### TASK GOAL
The result should be every line of the listing that holds the word "into".

### PROVIDED DATA
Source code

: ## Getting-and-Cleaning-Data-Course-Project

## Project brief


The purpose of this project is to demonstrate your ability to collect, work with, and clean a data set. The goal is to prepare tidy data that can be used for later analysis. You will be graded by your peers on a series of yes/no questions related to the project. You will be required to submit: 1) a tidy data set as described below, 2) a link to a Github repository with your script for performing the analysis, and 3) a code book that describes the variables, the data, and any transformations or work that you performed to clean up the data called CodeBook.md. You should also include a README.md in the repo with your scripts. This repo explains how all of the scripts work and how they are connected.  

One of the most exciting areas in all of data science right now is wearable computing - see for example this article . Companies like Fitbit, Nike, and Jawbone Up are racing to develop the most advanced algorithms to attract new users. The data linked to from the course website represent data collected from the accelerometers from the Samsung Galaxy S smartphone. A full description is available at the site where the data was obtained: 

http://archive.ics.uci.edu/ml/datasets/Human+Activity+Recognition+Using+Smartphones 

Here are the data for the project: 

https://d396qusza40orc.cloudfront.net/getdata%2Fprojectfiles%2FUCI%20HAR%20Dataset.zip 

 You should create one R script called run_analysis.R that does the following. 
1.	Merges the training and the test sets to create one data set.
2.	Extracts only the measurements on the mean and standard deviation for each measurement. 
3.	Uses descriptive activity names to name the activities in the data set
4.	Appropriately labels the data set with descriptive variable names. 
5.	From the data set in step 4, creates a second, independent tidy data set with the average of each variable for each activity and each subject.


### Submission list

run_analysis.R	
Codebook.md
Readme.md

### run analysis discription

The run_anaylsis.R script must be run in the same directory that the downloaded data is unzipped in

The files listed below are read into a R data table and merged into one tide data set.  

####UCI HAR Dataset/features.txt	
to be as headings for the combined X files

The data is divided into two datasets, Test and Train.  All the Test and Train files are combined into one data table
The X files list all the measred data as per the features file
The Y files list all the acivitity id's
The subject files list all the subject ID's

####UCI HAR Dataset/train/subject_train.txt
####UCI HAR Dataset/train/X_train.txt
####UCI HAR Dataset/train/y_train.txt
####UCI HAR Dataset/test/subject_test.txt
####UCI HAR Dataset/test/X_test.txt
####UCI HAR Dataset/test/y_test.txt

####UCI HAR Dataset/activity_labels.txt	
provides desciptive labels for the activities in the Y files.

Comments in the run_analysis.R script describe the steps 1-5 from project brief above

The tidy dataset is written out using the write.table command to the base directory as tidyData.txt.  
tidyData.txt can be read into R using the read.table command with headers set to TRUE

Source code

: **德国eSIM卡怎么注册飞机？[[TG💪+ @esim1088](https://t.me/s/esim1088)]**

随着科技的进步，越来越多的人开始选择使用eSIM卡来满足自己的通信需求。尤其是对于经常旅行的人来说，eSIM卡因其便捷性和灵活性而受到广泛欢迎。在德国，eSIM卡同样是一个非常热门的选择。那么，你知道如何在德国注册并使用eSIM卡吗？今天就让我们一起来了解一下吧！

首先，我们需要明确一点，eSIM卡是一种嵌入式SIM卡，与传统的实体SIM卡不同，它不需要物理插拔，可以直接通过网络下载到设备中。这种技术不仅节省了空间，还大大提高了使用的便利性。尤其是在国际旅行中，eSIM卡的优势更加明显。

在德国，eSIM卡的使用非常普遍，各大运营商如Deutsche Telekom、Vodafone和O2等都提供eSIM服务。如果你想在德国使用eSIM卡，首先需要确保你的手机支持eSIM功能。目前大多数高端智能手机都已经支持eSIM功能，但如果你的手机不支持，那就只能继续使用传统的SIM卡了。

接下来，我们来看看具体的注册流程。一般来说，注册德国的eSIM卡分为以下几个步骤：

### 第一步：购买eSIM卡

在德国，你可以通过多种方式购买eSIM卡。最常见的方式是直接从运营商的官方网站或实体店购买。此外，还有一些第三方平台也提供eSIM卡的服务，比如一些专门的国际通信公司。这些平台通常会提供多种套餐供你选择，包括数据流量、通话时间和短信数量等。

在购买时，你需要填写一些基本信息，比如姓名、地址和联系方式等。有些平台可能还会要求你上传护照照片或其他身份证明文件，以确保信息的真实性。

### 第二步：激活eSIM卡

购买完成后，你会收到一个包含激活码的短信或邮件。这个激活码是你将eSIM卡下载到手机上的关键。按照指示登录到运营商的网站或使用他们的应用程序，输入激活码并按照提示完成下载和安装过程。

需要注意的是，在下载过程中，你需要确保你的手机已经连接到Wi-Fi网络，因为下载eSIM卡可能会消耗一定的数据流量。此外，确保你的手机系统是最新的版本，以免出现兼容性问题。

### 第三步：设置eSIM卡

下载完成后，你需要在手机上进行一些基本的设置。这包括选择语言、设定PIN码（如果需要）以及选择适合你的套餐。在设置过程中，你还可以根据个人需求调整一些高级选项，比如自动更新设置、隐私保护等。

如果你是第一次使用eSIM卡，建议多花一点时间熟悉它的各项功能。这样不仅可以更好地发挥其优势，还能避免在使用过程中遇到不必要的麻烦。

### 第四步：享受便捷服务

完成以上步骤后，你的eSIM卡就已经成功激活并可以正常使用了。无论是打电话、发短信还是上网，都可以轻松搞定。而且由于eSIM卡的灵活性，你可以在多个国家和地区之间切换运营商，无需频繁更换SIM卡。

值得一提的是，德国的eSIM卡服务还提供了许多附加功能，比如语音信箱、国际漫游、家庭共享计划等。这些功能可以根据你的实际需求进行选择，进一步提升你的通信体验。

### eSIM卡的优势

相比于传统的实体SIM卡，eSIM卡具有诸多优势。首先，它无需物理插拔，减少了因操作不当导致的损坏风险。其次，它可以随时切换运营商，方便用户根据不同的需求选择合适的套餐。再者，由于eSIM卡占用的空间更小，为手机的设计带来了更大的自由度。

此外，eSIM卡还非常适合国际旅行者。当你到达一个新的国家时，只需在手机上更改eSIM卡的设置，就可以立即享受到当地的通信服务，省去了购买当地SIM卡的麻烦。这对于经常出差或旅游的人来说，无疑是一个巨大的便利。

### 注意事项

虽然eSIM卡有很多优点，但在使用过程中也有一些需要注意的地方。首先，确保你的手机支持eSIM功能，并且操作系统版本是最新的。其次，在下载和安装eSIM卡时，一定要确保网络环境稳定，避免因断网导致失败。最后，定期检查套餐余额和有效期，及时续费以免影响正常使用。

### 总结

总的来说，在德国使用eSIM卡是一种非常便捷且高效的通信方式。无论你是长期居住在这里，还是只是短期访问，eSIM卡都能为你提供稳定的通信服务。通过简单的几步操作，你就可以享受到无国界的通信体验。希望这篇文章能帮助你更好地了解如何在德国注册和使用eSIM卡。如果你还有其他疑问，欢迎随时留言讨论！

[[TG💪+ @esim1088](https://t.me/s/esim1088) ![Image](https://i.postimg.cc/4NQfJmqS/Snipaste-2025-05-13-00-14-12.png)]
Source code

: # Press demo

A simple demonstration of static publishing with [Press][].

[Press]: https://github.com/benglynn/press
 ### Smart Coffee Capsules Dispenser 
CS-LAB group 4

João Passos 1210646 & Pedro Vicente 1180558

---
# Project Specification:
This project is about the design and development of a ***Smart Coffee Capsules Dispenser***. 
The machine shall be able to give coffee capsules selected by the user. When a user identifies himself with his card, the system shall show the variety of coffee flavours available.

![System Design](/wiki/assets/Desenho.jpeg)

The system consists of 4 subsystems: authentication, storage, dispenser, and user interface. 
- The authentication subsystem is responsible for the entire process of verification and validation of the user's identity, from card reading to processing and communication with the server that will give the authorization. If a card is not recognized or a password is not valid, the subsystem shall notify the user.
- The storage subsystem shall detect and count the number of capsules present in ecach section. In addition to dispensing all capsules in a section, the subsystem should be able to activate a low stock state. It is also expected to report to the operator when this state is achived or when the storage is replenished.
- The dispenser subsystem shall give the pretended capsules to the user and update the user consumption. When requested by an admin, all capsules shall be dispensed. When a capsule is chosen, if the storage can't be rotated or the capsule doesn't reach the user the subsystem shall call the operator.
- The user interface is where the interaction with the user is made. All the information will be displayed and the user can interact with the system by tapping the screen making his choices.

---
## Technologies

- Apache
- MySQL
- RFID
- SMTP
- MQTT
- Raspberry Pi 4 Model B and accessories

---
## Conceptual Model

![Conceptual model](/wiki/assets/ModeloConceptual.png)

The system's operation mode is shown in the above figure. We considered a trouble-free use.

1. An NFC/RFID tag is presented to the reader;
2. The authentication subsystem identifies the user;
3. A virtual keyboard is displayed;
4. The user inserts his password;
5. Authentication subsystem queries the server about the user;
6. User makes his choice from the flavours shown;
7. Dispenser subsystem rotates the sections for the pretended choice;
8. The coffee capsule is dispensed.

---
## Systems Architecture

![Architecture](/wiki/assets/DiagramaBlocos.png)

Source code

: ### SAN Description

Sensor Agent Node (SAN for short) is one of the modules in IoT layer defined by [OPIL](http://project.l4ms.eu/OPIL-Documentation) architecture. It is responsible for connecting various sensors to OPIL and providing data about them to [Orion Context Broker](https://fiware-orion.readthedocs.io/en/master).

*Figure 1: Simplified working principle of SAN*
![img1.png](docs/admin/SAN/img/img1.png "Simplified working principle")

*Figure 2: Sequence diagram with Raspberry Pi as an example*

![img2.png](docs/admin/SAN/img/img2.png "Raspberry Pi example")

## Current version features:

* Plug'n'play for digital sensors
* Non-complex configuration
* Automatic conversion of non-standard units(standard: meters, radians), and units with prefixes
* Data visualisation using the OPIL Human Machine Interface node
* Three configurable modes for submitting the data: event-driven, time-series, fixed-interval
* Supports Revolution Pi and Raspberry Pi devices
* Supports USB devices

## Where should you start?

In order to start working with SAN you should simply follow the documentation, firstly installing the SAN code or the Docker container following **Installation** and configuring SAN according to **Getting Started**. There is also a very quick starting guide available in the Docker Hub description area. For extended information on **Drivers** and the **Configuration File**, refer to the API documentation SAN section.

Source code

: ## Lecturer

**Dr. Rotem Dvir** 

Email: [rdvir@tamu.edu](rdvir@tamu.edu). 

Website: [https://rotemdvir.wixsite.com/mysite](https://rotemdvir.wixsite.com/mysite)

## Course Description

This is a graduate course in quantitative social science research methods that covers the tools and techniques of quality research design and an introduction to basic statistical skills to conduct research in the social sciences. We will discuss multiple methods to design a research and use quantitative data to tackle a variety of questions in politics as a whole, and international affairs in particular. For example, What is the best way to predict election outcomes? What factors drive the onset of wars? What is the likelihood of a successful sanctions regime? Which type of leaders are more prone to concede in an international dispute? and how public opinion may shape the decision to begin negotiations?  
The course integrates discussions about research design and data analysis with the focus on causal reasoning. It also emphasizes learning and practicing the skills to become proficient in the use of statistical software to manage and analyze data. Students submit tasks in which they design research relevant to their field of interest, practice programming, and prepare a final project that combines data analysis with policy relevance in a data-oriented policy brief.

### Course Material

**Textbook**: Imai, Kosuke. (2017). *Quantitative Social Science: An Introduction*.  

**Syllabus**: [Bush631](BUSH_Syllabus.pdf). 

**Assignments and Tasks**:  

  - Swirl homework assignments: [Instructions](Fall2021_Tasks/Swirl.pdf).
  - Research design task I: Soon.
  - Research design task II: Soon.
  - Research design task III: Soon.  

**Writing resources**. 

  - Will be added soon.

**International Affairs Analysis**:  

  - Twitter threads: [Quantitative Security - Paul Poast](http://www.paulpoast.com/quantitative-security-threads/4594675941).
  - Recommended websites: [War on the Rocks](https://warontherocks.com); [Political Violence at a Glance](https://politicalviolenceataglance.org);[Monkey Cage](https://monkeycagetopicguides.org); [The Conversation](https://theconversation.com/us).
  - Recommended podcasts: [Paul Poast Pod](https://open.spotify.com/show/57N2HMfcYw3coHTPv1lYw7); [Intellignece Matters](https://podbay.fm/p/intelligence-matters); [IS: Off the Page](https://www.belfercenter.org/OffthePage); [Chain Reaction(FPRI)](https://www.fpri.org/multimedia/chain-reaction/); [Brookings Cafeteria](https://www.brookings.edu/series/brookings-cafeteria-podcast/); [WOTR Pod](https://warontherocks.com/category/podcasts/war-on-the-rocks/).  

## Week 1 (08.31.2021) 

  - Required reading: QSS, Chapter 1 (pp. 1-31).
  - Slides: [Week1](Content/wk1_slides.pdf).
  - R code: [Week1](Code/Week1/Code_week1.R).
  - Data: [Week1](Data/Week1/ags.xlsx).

### ANSWER FOR THE TASK
The files listed below are read into a R data table and merged into one tide data set.  
The data is divided into two datasets, Test and Train.  All the Test and Train files are combined into one data table
tidyData.txt can be read into R using the read.table command with headers set to TRUE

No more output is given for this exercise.